Machine Learning How to: ML as a Service
In the previous article, I discussed the details of building a trackable and reproducible machine learning training pipeline. In this article, I will focus on how to use a trained model as a service in an application.
Motivation
There are more steps beyond finding the right model with the tuned hyper-parameters in a machine learning project. Once a model is trained and tested, it needs to be deployed. The model is usually part of a larger application; for example, YouTube generating suggestions for what to watch next.
The purpose of this article is to take a trained model and have it communicate with an application's backend server through an API in a local environment.

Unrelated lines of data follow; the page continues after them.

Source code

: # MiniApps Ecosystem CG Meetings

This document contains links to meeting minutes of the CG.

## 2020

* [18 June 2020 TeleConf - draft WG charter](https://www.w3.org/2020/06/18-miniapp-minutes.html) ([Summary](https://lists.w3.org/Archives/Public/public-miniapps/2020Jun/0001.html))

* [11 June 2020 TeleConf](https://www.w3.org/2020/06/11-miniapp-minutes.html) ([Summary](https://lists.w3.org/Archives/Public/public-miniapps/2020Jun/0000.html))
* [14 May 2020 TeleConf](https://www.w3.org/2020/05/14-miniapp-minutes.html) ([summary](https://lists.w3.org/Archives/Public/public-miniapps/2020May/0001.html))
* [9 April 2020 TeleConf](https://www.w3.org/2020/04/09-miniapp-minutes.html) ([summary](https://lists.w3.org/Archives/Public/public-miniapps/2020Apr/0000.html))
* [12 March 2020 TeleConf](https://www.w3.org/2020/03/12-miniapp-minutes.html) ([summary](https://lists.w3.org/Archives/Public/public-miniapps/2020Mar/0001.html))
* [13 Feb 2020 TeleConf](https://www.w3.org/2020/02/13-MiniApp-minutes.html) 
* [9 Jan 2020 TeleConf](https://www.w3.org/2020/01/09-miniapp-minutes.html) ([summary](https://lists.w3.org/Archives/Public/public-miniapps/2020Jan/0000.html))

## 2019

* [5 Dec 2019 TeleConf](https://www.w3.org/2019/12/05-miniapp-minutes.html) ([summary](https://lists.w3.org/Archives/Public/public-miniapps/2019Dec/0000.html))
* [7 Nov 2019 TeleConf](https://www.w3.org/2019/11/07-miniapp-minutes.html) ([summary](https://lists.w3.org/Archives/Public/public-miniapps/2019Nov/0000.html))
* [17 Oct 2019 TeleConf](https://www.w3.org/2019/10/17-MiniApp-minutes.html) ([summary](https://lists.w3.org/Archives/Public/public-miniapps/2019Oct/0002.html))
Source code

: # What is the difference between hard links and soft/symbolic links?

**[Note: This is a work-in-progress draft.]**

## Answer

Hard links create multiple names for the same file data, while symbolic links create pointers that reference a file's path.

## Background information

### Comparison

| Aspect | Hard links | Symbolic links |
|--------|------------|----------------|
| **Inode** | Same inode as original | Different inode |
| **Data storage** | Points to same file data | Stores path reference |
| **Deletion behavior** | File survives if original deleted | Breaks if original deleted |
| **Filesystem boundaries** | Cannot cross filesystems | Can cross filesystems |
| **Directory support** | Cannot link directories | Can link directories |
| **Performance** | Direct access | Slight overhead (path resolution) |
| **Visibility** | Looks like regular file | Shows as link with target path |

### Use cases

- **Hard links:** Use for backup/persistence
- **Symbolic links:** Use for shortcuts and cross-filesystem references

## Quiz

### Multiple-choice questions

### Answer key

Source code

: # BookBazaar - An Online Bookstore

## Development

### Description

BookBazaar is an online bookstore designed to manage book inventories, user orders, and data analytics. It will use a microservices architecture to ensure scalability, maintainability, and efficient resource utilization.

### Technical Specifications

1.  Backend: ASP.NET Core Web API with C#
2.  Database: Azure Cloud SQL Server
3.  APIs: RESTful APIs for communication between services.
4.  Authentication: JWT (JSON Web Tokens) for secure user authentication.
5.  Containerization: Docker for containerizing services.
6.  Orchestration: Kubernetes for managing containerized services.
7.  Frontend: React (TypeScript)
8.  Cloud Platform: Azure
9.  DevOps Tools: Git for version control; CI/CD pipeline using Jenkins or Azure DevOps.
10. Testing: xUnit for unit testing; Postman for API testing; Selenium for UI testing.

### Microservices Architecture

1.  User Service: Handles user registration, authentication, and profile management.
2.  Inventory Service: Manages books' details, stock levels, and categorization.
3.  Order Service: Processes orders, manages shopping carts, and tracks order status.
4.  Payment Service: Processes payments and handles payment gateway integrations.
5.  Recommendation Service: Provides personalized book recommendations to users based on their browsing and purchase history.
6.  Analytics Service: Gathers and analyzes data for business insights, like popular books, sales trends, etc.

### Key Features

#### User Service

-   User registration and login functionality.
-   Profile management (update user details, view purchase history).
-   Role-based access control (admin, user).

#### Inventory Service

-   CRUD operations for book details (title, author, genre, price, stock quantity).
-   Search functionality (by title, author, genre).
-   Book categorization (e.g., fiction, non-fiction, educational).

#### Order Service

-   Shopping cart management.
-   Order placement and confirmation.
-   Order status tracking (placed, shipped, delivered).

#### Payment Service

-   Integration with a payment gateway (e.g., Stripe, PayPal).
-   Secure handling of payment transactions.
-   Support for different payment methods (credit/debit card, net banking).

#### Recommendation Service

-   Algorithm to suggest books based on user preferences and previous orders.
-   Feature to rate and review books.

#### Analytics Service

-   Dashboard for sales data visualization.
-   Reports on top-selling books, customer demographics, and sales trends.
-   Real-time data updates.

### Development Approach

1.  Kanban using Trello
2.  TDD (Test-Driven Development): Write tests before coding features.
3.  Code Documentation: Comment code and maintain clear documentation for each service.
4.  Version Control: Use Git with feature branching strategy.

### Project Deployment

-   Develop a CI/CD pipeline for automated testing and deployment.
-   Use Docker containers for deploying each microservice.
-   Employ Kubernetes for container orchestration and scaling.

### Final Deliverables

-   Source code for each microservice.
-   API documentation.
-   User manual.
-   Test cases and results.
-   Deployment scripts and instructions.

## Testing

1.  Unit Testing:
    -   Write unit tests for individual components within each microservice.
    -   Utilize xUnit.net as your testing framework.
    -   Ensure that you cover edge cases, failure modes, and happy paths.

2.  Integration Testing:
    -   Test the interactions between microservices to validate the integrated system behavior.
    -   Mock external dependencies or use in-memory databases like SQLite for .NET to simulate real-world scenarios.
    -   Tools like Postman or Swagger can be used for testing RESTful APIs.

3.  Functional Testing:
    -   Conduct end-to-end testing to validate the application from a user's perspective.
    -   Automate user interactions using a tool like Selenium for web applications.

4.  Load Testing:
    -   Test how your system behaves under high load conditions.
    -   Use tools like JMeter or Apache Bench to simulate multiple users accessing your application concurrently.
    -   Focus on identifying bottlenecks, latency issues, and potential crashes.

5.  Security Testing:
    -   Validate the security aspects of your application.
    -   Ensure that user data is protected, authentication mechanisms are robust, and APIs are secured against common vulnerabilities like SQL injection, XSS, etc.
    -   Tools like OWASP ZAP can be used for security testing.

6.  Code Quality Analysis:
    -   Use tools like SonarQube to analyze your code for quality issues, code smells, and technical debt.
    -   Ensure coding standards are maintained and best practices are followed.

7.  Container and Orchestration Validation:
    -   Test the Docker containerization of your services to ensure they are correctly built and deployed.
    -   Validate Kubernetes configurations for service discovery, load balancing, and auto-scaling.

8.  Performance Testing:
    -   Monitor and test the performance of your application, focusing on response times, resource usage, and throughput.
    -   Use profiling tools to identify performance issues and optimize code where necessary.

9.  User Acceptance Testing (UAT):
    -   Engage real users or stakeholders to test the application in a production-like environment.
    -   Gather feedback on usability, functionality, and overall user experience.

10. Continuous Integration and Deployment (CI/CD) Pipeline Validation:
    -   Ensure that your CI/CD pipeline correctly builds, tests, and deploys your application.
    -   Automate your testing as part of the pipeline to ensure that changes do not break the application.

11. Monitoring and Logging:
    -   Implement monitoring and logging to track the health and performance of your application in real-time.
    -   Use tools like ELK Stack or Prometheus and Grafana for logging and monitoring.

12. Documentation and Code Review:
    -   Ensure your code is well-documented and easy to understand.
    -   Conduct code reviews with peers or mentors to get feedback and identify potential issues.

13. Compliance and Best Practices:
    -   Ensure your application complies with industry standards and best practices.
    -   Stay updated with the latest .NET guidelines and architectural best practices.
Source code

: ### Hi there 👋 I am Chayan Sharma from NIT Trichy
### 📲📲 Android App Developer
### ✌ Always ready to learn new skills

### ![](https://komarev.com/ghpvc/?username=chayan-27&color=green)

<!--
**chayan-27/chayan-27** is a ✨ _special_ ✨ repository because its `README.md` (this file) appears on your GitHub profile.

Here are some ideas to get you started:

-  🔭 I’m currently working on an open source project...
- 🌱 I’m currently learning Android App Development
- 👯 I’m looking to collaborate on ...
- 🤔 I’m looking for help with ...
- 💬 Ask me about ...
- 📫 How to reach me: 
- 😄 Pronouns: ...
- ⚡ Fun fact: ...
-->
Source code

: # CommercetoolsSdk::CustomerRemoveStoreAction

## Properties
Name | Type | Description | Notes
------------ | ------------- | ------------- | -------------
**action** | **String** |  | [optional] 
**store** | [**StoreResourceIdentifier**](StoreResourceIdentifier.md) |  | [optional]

All the code snippets in this blog post can be found in the mlseries repository on my Github.
Note that the code snippets in this post are built on top of the previous article where I did a walk-through of a basic machine learning project's structure.
Below is a tree illustration of all the directories inside the repository:
├── README.md
├── deploy
│ ├── Dockerfile.ml.local
│ ├── Dockerfile.sent_ml
│ ├── Dockerfile.server
│ ├── Dockerfile.server.local
│ └── docker-compose.local.yml
├── integration_tests
├── ml
│ ├── Dockerfile
│ ├── conftest.py
│ ├── data
│ │ ├── reviews.tsv
│ │ ├── test_data.parquet
│ │ └── train_data.parquet
│ ├── docker-compose.yml
│ ├── dvc.lock
│ ├── dvc.yaml
│ ├── entities
│ │ └── review.py
│ ├── metrics
│ │ └── model_performance.json
│ ├── ml_main.py
│ ├── model
│ │ └── lr.model
│ ├── model_params.py
│ ├── prepare_data
│ │ ├── __main__.py
│ │ └── config.py
│ ├── requirements.txt
│ ├── services
│ │ └── predict.py
│ ├── test
│ │ ├── __main__.py
│ │ └── config.py
│ ├── tests
│ │ ├── integration_tests
│ │ │ └── test_ml_main.py
│ │ └── unittests
│ │ ├── prepare_data
│ │ │ └── test_prepare_data.py
│ │ ├── services
│ │ │ └── test_predict.py
│ │ └── train
│ │ └── test_train.py
│ ├── train
│ │ ├── __main__.py
│ │ └── config.py
│ ├── training_testing_pipeline.sh
│ └── utils
│ └── config.py
├── pytest.ini
├── server
│ ├── config.py
│ ├── conftest.py
│ ├── entities
│ │ └── review.py
│ ├── requirements.txt
│ ├── server_main.py
│ ├── tests
│ │ └── integration_tests
│ │ └── test_server_main.py
│ └── utils
│ └── logger
├── shared_utils
│ ├── logger
│ │ └── __init__.py
│ └── unittest
│ └── utils
│ └── logger
│ └── __init__.py
└── tasks.py
The Architecture
The figure below illustrates the architecture of a simple web application. There are three containers, the server container, the machine learning container and the front-end container. The server is the core of the application. Think of it as the brain of the app. The machine learning container exposes the model to the rest of the application. It can receive and send back information to the server. The front-end container includes any user interface-related code.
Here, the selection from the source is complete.